P1-003LOWInconsistent repository namingAll reposMix of hyphens and underscores: ndx-try-aws-* vs ndx_try_aws_scenarios.
P1-004CRITICALFork 10 commits behind upstreaminnovation-sandbox-on-awsFork at commit cf75b87, upstream at 90488e0. 10 commits behind, potentially missing security patches and features. See .state/upstream-status.json.

Phase 2: AWS Organization Structure

IDSeverityIssueAffectedDetails
P2-001HIGHHigh quarantine ratePool accounts4 of 9 initial pool accounts (44%) were in Quarantine OU. Indicates cleanup failures or extended cooldown issues.
P2-002LOWEmpty environment OUsWorkloads OUDev, Test, and Sandbox OUs exist under Workloads but are unused. All workloads are in Prod.
P2-003HIGHDual SCP managementOrganization SCPsSCPs are managed by both LZA (ndx-try-aws-lza) and Terraform (ndx-try-aws-scp). Creates risk of conflicting policies and configuration drift.
P2-004LOWRole naming inconsistencyIAM RolesMix of github-actions-* and GitHubActions-* naming patterns across repos.
P2-005LOWMissing GitHub OIDC rolesMultiple reposbilling-seperator, costs, utils, scenarios, lza, scp, terraform repos do not have visible OIDC roles in Hub account.

Phase 3: ISB Core Architecture

IDSeverityIssueAffectedDetails
P3-001HIGHISB Core has no CI/CD pipelineinnovation-sandbox-on-awsDeployment is manual (npm run deploy:all with .env file). All satellite repos have GitHub Actions workflows but core does not.
P3-002MEDIUMOutdated AWS SDK in ISB Coreinnovation-sandbox-on-awsAWS SDK ranges from v3.654.0 to v3.758.0, while satellites use v3.987.0 to v3.1000.0. A gap of 242+ minor versions.
P3-003MEDIUM21 Lambda functions without centralised monitoringinnovation-sandbox-on-awsNo evidence of unified observability dashboard. Individual CloudWatch logs but no centralised metrics aggregation.

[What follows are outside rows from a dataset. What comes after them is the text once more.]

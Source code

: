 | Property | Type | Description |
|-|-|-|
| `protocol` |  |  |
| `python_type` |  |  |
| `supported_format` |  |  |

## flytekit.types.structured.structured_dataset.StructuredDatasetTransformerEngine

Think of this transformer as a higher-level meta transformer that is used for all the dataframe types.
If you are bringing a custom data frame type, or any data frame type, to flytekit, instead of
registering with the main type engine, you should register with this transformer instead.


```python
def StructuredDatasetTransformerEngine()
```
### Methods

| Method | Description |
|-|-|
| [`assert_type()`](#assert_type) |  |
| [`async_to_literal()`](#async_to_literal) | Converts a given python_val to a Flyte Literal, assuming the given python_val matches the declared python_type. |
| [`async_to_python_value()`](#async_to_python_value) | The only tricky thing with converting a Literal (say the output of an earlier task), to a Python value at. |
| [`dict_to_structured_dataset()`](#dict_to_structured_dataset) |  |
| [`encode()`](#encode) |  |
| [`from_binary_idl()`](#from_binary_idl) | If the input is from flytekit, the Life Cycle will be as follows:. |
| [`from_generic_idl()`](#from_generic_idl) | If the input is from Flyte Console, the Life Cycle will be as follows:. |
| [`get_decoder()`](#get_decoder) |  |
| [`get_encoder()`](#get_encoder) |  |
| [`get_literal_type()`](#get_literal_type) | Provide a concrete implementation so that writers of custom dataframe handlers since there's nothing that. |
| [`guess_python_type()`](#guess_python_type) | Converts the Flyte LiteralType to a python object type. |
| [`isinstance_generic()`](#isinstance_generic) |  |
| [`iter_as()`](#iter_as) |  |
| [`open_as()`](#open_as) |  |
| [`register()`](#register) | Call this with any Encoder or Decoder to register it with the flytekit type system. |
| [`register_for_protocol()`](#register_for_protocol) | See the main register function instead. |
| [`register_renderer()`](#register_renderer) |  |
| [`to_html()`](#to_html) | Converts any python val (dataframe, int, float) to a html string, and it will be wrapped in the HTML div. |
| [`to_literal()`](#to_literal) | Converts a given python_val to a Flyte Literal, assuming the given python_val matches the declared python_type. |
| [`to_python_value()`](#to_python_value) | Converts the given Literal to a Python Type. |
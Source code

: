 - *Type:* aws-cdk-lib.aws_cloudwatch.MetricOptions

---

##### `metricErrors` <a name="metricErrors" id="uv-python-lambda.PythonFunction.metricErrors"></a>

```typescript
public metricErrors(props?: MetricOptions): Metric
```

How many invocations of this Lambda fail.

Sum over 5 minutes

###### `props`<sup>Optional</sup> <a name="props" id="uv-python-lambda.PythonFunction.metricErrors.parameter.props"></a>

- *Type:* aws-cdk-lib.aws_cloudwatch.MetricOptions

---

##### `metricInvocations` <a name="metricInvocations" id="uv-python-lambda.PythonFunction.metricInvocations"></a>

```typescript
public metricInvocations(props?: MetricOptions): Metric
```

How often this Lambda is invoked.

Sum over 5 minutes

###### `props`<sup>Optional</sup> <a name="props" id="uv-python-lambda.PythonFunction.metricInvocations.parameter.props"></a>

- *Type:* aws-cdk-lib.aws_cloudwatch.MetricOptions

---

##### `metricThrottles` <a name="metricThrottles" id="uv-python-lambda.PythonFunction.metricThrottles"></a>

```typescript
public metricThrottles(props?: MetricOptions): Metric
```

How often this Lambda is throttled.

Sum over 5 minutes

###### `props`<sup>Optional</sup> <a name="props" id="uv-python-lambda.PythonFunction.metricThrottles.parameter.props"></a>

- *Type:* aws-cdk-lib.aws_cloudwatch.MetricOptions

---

Phase 4: ISB Satellite Components

IDSeverityIssueAffectedDetails
P4-001HIGHAWS SDK v3 version spread (346 minor versions)All satellitesRanges from v3.654.0 (ISB Core) to v3.1000.0 (Billing Separator). Creates risk of API incompatibilities.
P4-002HIGHCDK version mismatchCosts, Billing Sep vs CoreCDK v2.240.0 in Costs and Billing Sep vs v2.170.0 in Core and Approver (70 minor versions apart).
P4-003CRITICALNo EventBridge event schema versioningAll satellitesEvents lack a schemaVersion field. If ISB Core changes event schema, all consuming satellites break simultaneously with no backward compatibility.
P4-004HIGHZod major version split (v3 vs v4)Approver vs Costs/Billing SepApprover uses zod v3.24.0. Costs and Billing Sep use zod v4.3.6. These are incompatible major versions with breaking API changes.
P4-005MEDIUMISB Client version skewApprover vs Costs/DeployerApprover uses @co-cddo/isb-client v2.0.1 while Costs and Deployer use v2.0.0.
P4-006MEDIUMISB Client distributed as GitHub tarball@co-cddo/isb-clientNot published to npm or GitHub Packages. Dependencies reference tarball URLs, making version resolution opaque.

Phase 5: NDX Websites

IDSeverityIssueAffectedDetails
P5-001LOWndx package.json description is "TODO:"ndxThe description field in package.json still says "TODO:" -- never completed.
P5-002MEDIUMScenarios repo has heavy devDependenciesndx_try_aws_scenariosAWS SDK clients (CloudFormation, CloudWatch, DynamoDB, Lambda, S3, SNS, STS) are all in devDependencies. Suggests tooling/testing uses that may bloat CI.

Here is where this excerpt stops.